Yeni sistemde bu kişinin cumhurbaşkanı olduğunu, artık başbakanın da bulunmayacağını anlatan Erdoğan, 'Cumhurbaşkanı kimlerle çalışmak istiyorsa, hükümeti onlarla kuracak, bürokratları aynı şekilde atayacak, kararnameleri ona göre çıkartacak, bu yetkinin karşılığında tüm sorumluluk cumhurbaşkanında olacak.' ifadesini kullandı.
'BU YETKİ SADECE MİLLETVEKİLLERİNDE'
Cumhurbaşkanı Erdoğan, Meclis'in de asli işini yapacağını ve kanun çıkartacağını, cumhurbaşkanının bütçe dışında kanun teklifi verme yetkisinin bulunmadığını vurguladı. Bu yetkinin sadece milletvekillerine ait olduğunu kaydeden Erdoğan, şöyle devam etti:
'Şayet cumhurbaşkanının kararname yayımladığı bir konuda eğer Meclis bir kanun çıkartırsa, kanun geçerli. Bu ne demektir? Meclis, cumhurbaşkanının çıkardığı kararnamenin üstünde kanunla otoritedir. Demek ki Meclis kaldırılmıyor, Meclis var ama birileri hala utanmadan, sıkılmadan 'Meclis kaldırılıyor' diyor.

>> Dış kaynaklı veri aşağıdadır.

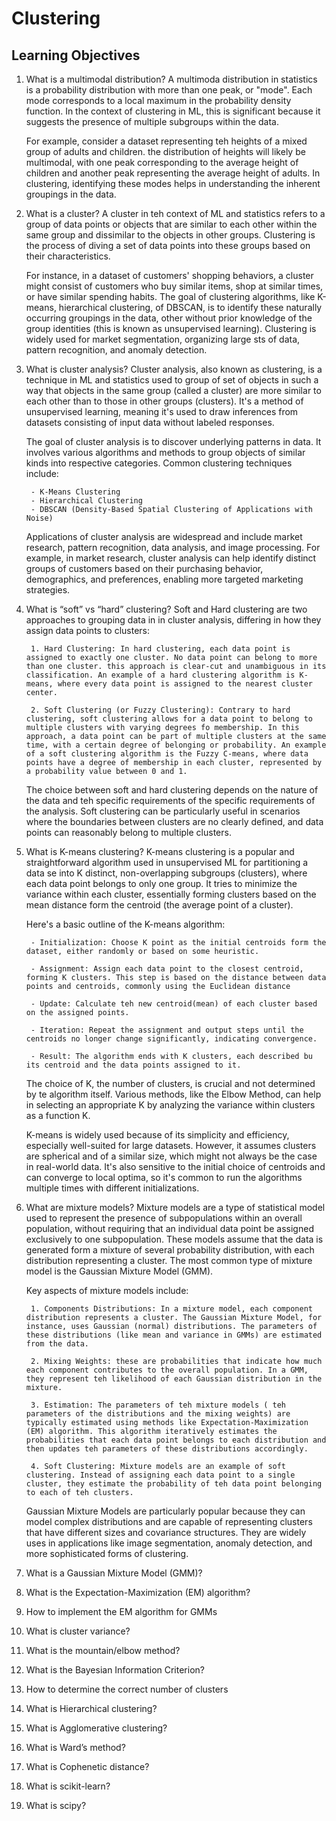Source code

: # Clustering

## Learning Objectives

1. What is a multimodal distribution?
    A multimoda distribution in statistics is a probability distribution with more than one peak, or "mode". Each mode corresponds to a local maximum in the probability density function. In the context of clustering in ML, this is significant because it suggests the presence of multiple subgroups within the data.

    For example, consider a dataset representing teh heights of a mixed group of adults and children. the distribution of heights will likely be multimodal, with one peak corresponding to the average height of children and another peak representing the average height of adults. In clustering, identifying these modes helps in understanding the inherent groupings in the data.

2. What is a cluster?
    A cluster in teh context of ML and statistics refers to a group of data points or objects that are similar to each other within the same group and dissimilar to the objects in other groups. Clustering is the process of diving a set of data points into these groups based on their characteristics.

    For instance, in a dataset of customers' shopping behaviors, a cluster might consist of customers who buy similar items, shop at similar times, or have similar spending habits. The goal of clustering algorithms, like K-means, hierarchical clustering, of DBSCAN, is to identify these naturally occurring groupings in the data, other without prior knowledge of the group identities (this is known as unsupervised learning). Clustering is widely used for market segmentation, organizing large sts of data, pattern recognition, and anomaly detection.

3. What is cluster analysis?
    Cluster analysis, also known as clustering, is a technique in ML and statistics used to group of set of objects in such a way that objects in the same group (called a cluster) are more similar to each other than to those in other groups (clusters). It's a method of unsupervised learning, meaning it's used to draw inferences from datasets consisting of input data without labeled responses. 

    The goal of cluster analysis is to discover underlying patterns in data. It involves various algorithms and methods to group objects of similar kinds into respective categories. Common clustering techniques include:

        - K-Means Clustering
        - Hierarchical Clustering
        - DBSCAN (Density-Based Spatial Clustering of Applications with Noise)
    
    Applications of cluster analysis are widespread and include market research, pattern recognition, data analysis, and image processing. For example, in market research, cluster analysis can help identify distinct groups of customers based on their purchasing behavior, demographics, and preferences, enabling more targeted marketing strategies.

4. What is “soft” vs “hard” clustering?
     Soft and Hard clustering are two approaches to grouping data in in cluster analysis, differing in how they assign data points to clusters:

        1. Hard Clustering: In hard clustering, each data point is assigned to exactly one cluster. No data point can belong to more than one cluster. this approach is clear-cut and unambiguous in its classification. An example of a hard clustering algorithm is K-means, where every data point is assigned to the nearest cluster center.

        2. Soft Clustering (or Fuzzy Clustering): Contrary to hard clustering, soft clustering allows for a data point to belong to multiple clusters with varying degrees fo membership. In this approach, a data point can be part of multiple clusters at the same time, with a certain degree of belonging or probability. An example of a soft clustering algorithm is the Fuzzy C-means, where data points have a degree of membership in each cluster, represented by a probability value between 0 and 1.

    The choice between soft and hard clustering depends on the nature of the data and teh specific requirements of the specific requirements of the analysis. Soft clustering can be particularly useful in scenarios where the boundaries between clusters are no clearly defined, and data points can reasonably belong to multiple clusters.

5. What is K-means clustering?
    K-means clustering is a popular and straightforward algorithm used in unsupervised ML for partitioning a data se into K distinct, non-overlapping subgroups (clusters), where each data point belongs to only one group. It tries to minimize the variance within each cluster, essentially forming clusters based on the mean distance form the centroid (the average point of a cluster).

    Here's a basic outline of the K-means algorithm:

        - Initialization: Choose K point as the initial centroids form the dataset, either randomly or based on some heuristic.

        - Assignment: Assign each data point to the closest centroid, forming K clusters. This step is based on the distance between data points and centroids, commonly using the Euclidean distance 

        - Update: Calculate teh new centroid(mean) of each cluster based on the assigned points.

        - Iteration: Repeat the assignment and output steps until the centroids no longer change significantly, indicating convergence.

        - Result: The algorithm ends with K clusters, each described bu its centroid and the data points assigned to it.

    The choice of K, the number of clusters, is crucial and not determined by te algorithm itself. Various methods, like the Elbow Method, can help in selecting an appropriate K by analyzing the variance within clusters as a function K.

    K-means is widely used because of its simplicity and efficiency, especially well-suited for large datasets. However, it assumes clusters are spherical and of a similar size, which might not always be the case in real-world data. It's also sensitive to the initial choice of centroids and can converge to local optima, so it's common to run the algorithms multiple times with different initializations.

6. What are mixture models?
    Mixture models are a type of statistical model used to represent the presence of subpopulations within an overall population, without requiring that an individual data point be assigned exclusively to one subpopulation. These models assume that the data is generated form a mixture of several probability distribution, with each distribution representing a cluster. The most common type of mixture model is the Gaussian Mixture Model (GMM).

    Key aspects of mixture models include:

        1. Components Distributions: In a mixture model, each component distribution represents a cluster. The Gaussian Mixture Model, for instance, uses Gaussian (normal) distributions. The parameters of these distributions (like mean and variance in GMMs) are estimated from the data.

        2. Mixing Weights: these are probabilities that indicate how much each component contributes to the overall population. In a GMM, they represent teh likelihood of each Gaussian distribution in the mixture.

        3. Estimation: The parameters of teh mixture models ( teh parameters of the distributions and the mixing weights) are typically estimated using methods like Expectation-Maximization (EM) algorithm. This algorithm iteratively estimates the probabilities that each data point belongs to each distribution and then updates teh parameters of these distributions accordingly.

        4. Soft Clustering: Mixture models are an example of soft clustering. Instead of assigning each data point to a single cluster, they estimate the probability of teh data point belonging to each of teh clusters.
    Gaussian Mixture Models are particularly popular because they can model complex distributions and are capable of representing clusters that have different sizes and covariance structures. They are widely uses in applications like image segmentation, anomaly detection, and more sophisticated forms of clustering.


7. What is a Gaussian Mixture Model (GMM)?
8. What is the Expectation-Maximization (EM) algorithm?
9. How to implement the EM algorithm for GMMs
10. What is cluster variance?
11. What is the mountain/elbow method?
12. What is the Bayesian Information Criterion?
13. How to determine the correct number of clusters
14. What is Hierarchical clustering?
15. What is Agglomerative clustering?
16. What is Ward’s method?
17. What is Cophenetic distance?
18. What is scikit-learn?
19. What is scipy?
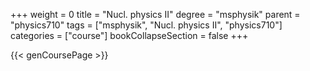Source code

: +++
weight = 0
title = "Nucl. physics II"
degree = "msphysik"
parent = "physics710"
tags = ["msphysik", "Nucl. physics II", "physics710"]
categories = ["course"]
bookCollapseSection = false
+++

{{< genCoursePage >}}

Yasama yetkisi Meclis'e aittir, bu konudaki üstünlük de Meclisindir. Milletvekillerinin, cumhurbaşkanını ve hükümet çalışmalarını denetleme yetkisi, Meclis araştırması, genel görüşme, Meclis soruşturması ve yazılı soru yollarıyla genişletiliyor.
Eskiden gensoru vardı. İkide bir akıllarına estiği zaman, bakarsın bir gensoru. Parlamentoyu çalıştırmıyorlar. Biliyor ki bu gensoru geçmeyecek, ver bir gensoru. Niye? Meclisin çalışmaması için, engellemek için. Çünkü bunların 'hizmet' diye bir anlayışı yok, çalışmak diye bir derdi yok. Son güvenoylaması öncesinde de parlamentoda hep bunları yapmadılar mı? Bunları yaptılar.'
'TEK FARKI ÇİFT KAMARA SİSTEMİ DEĞİL TEK KAMARA'
Erdoğan, mevcut sistemde 'vatana hıyanetle' suçlanabilen cumhurbaşkanı hakkında yeni sistemde yaptığı tüm işlemlerle ilgili soruşturmanın açılabileceğine, gerekirse Yüce Divan'a gönderilebileceğine dikkati çekti.
Yeni sistemle milletvekili sayısının 600'e çıkarılacağını, buna karşılık CHP'nin ise 'Olur mu böyle şey' eleştirisi yaptığını hatırlatan Erdoğan, 'Sizin zamanınızda geçmişte çift kamara sistemi vardı, orada neydi sayı? Senatör ve milletvekilleri olarak 600'dü. Biz yine 600 yaptık, tek farkı çift kamara sistemi değil tek kamara. Sadece milletvekillerinden oluşan 600 milletvekili. Tabanı genişletiyoruz.' dedi.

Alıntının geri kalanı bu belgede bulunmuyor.